In our homeschool studies, we used to find out everything we could about a subject. History and Geography yielded a host of things from customs and food to national clothing and celebrations. Nearly every land had some kind of tea time, and we took advantage of that fact by finding foods and drinks as close to the national ones as possible.
With the festive season all around us, today we wanted to go to the Empress hotel for tea and enjoy the accompanying flavors of the season. The distance and the cost was quite high, both for the travel and the tea, and we decided to set up a similar tea here at home. Besides, we needed to be back by this evening, because of our obligations the next day. The "owners" of the "tea room" laid out the table while we went outside for a walk. When we came in the front door it felt as though we were somewhere else. (A pleasant walk can change your perspective on everything!)
In all our homeschool years we took many trips this way. One mother I know whose children are now grown, had an interesting custom of sending her children outside with their lunch boxes and books, to walk down the driveway and back so they could come to the door and enter as though it was a pioneer country school room.
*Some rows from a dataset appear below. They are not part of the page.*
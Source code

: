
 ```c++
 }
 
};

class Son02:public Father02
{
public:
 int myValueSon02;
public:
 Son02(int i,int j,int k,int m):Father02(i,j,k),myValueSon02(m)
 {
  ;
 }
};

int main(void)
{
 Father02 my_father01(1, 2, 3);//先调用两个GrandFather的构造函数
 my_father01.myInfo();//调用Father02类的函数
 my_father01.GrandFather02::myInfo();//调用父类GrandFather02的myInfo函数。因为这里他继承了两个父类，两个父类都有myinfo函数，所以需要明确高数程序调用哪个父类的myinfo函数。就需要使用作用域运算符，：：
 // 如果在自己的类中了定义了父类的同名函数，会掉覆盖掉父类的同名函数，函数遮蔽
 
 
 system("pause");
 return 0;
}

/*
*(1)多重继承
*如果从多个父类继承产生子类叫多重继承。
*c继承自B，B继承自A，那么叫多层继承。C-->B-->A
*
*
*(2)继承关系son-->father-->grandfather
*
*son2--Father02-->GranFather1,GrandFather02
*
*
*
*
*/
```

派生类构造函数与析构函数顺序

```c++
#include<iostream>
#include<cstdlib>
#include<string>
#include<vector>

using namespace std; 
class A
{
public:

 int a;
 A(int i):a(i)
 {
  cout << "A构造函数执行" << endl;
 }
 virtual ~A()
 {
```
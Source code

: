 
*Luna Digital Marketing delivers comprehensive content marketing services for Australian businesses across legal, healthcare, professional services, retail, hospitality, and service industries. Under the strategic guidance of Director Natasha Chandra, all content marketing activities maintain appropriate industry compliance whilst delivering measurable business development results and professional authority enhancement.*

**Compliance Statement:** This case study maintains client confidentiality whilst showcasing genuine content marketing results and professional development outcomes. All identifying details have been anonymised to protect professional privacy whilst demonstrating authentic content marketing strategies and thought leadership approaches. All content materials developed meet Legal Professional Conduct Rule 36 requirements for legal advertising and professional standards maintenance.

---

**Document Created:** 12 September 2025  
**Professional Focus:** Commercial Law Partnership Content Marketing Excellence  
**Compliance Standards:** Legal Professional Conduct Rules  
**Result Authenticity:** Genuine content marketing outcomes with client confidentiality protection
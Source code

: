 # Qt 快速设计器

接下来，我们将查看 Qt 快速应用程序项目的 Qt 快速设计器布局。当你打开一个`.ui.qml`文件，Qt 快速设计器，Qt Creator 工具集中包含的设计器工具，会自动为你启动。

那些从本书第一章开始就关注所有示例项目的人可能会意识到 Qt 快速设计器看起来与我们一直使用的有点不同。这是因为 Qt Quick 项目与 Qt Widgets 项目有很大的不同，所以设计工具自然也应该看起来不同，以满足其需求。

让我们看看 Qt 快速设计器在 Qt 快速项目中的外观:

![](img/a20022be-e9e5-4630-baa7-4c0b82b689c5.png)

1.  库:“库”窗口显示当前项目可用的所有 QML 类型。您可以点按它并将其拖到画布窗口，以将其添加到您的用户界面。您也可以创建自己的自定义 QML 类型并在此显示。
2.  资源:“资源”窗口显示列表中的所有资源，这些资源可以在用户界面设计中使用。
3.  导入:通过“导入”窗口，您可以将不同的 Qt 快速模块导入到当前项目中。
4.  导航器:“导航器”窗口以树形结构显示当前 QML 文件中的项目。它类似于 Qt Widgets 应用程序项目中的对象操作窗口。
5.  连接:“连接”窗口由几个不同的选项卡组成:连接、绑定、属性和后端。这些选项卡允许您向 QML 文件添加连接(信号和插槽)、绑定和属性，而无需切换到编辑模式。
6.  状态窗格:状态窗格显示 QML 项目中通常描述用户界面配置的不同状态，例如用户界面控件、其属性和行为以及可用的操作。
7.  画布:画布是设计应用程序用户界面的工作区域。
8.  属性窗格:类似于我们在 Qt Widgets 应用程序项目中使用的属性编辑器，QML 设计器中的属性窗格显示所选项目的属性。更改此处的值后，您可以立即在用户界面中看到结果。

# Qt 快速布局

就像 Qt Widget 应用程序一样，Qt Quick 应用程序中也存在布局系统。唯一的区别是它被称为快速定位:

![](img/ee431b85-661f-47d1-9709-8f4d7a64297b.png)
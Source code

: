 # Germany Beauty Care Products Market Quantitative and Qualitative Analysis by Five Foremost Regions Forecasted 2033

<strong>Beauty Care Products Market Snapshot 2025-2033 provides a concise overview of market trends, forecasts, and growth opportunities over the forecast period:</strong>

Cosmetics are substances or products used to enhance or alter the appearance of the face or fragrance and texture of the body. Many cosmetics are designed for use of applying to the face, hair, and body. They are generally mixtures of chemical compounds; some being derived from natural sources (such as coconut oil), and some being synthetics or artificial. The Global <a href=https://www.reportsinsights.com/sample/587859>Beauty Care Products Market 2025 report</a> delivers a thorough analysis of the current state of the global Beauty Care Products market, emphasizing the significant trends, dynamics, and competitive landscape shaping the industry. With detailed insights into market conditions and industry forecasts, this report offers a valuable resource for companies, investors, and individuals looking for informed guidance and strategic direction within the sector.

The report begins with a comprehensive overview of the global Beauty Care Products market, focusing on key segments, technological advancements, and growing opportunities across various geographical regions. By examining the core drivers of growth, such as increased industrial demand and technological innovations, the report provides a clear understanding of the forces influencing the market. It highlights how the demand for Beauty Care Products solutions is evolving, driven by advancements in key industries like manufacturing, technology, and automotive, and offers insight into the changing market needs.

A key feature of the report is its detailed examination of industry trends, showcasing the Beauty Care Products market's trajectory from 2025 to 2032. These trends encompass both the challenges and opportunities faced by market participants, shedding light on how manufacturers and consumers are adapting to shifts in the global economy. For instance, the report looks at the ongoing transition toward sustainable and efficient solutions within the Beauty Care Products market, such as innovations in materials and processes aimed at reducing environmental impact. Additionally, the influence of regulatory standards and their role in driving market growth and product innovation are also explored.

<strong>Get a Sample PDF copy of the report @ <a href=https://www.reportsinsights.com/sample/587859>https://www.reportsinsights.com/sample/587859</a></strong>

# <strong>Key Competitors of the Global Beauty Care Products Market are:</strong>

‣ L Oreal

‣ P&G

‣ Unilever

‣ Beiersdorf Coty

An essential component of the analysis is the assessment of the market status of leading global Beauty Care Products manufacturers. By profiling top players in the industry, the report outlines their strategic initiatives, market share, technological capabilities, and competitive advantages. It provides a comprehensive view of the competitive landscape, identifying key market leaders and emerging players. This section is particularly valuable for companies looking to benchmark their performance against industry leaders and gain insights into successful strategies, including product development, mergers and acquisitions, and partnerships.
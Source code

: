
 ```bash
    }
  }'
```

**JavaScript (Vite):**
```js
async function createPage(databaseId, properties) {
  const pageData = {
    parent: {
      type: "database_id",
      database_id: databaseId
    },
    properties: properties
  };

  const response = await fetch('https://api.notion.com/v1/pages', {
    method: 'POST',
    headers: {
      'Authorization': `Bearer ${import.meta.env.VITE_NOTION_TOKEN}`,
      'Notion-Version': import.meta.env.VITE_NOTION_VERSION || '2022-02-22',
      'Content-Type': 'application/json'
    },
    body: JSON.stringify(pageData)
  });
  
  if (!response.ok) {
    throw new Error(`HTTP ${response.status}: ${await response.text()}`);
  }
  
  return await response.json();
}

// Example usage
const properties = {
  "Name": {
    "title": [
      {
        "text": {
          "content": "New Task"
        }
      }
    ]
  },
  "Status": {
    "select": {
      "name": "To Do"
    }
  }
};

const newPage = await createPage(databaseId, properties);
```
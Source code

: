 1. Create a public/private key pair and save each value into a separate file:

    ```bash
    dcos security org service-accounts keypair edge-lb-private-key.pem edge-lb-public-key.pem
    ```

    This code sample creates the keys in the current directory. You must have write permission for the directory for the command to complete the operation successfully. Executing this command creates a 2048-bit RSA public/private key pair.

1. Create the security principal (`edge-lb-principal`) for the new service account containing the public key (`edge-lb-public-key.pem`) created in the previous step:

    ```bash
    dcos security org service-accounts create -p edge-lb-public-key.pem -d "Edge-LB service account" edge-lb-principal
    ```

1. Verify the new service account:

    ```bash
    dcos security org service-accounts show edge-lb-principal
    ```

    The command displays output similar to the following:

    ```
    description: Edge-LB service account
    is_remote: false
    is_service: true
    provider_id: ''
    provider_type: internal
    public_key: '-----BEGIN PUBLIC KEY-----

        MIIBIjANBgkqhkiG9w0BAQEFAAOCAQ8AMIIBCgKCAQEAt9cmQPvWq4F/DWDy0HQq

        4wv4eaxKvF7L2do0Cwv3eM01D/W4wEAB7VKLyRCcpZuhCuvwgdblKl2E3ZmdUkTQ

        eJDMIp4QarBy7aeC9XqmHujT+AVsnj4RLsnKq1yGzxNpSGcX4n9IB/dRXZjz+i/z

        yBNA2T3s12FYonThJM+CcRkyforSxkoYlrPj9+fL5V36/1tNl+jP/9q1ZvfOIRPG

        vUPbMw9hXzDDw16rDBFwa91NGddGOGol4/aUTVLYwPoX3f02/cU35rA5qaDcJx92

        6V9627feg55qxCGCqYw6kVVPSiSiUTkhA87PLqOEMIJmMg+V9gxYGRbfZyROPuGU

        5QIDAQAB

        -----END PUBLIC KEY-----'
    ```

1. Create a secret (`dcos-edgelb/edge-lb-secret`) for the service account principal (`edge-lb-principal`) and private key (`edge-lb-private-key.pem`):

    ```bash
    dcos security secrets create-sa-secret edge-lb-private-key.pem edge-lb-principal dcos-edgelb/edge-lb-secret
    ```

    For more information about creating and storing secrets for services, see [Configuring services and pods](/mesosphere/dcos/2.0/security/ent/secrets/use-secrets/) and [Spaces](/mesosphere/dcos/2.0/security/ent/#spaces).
The chiildren sometimes wore historical type clothing and theor Mother was the School-Marm who greet d them at the door, helped them hang their coats and hats, and let them stan near the fireplace to get warm before they began their lessons. She rang a little bell, which belonged to their grandmotherWhat delight the now-grown children have in relating this memory!
Above: Returning from our walk, we entered the tea room where we heard the music of the season and were led to our table.
Throughout the years our home became many things: a train, a cruise ship, a cabin in the woods, a resort on the beach, a lodge in the snow-country where we went on a sleigh ride, a ranch on the desert, and many other places too numerous to list here. We visited the library (our book shelf) here and checked out books using our library cards. We learned to make speeches, play music concerts, attended dinner theatre with our own acting troupe, had historical fashion shows, and went to cooking school. We dressed up for dinner and practiced our manners.
We greeted customers, served food, provided country tours, attended lectures about people, places and things, became a repair company and a construction crew, as well as a travel agency and a delivery company.
We packed our suitcases for a stay in a bed-and-breakfast. We paid our bill and bid farewell to the proprietor and then planned another trip, for which our house was quickly revamped. Sometimes we traded the dining room for the living room and enjoyed a change of place with a different scene.
There was no end to the things we could do at home with children which were equally as interesting to the adults in the family. We did go to real places when we had opportunity, but the travel from home was so much more. Sometimes we changed the furniture around to make a room feel like a different place. We learned how to welcome customers and make transactions in our store, where we sold everything we had to each other, just for the experience. We practiced introductions when we arrived at the chateau for dinner, and practiced polite conversation, learning how to find things to talk about with ease.
These things did not all go on contunuously, but often enough to make life interesting. I learned some of this at home with my own Mother, who came from hard times on the Prairies in Alberta in the 1930's. Today there are marvellous trips and amusements, but to live so many ways at home is a great privilege to a child, and yet enriching to the adults.
Can you remember dull, dark days when it was impossible to go anywhere, and restlessness was about to take over your mind? Reading a book would lift you out of the doldrums* and take you away. I can still feel the effect of getting lost in a story, whether fictional, historical or biographical. Reading made the burdens of life lighter and gave my siblings and me a sense of optimism about life. We would emerge from a book ready to really live better.
At home, our innovation was not tethered, as we had our library, our music room (a corner where we kept our instruments and record player) our writing desk, our theatre and our restaurant. The ones who made this possible for us were our parents: our Dad, because he spent a lot of time working to provide for us, and our Mother, becaise she stayed home with us and guided our play and our thinking with good values. To a child, a house is many places, as it is the source of rest, learning and playing.
*doldrums:- a placid place near the equator where the ships could not move because the wind was not forceful enough to push the sails. Later, being stuck and unable to do anything, or bored, was referred to as the doldrums.
Below: Afternoon Tea at the Empress. Many things we long to do are so far away and we are constrained by local job obligations, weather problems or finances, but we can use our homes as settings for many enjoyable events, creating happy memories for the future.